§ **Task details**
Provide only the number of lines in the records below that include "Installation".

Records from a data collection
++++++++++

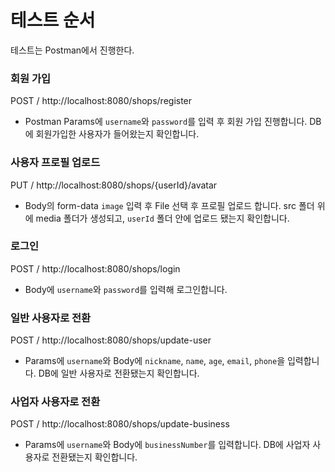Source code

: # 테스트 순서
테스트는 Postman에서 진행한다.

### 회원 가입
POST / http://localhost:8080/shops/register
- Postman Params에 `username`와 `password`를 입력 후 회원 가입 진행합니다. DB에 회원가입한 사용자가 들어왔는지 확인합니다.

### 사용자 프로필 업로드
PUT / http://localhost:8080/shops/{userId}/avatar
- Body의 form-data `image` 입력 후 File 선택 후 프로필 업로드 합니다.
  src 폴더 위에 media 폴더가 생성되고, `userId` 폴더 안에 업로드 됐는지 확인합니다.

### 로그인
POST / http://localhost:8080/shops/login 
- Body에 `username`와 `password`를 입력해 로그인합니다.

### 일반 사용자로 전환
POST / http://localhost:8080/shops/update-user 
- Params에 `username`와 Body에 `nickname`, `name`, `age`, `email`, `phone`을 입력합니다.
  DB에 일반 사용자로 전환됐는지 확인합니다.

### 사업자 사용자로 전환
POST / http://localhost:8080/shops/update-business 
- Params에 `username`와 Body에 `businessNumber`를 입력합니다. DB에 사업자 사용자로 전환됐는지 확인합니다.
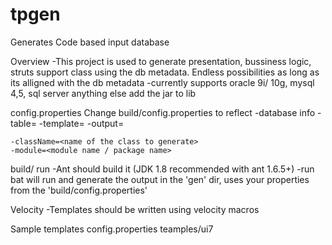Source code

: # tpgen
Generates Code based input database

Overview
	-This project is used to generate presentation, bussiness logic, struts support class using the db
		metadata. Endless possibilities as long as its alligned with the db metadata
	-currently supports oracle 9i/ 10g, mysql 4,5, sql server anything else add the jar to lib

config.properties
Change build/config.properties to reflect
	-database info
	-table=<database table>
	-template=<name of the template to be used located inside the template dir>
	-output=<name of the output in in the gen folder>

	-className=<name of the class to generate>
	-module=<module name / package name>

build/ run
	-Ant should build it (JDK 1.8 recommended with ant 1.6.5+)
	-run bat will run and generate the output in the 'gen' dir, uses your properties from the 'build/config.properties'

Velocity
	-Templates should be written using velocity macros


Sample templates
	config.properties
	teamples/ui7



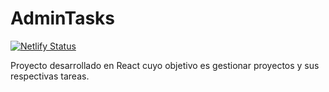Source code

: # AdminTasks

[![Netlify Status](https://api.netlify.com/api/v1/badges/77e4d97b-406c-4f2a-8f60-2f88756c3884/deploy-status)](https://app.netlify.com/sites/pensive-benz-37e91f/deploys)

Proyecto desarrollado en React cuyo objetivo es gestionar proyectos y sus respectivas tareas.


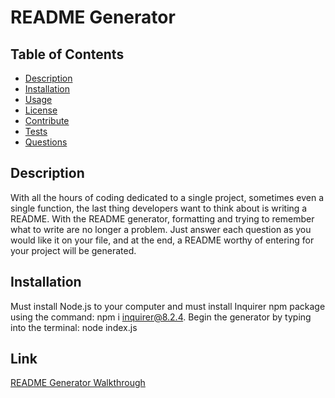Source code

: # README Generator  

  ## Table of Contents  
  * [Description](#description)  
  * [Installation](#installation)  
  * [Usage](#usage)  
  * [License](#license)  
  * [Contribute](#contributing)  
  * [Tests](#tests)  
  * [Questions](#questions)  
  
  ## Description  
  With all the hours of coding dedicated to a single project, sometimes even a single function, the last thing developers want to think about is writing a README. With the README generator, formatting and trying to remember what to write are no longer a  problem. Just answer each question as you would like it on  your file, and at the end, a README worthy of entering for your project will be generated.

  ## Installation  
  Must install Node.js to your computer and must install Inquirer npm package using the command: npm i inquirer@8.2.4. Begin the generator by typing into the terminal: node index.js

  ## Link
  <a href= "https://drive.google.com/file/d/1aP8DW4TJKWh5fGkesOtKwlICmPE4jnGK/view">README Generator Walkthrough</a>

++++++++++

§ **Response**
2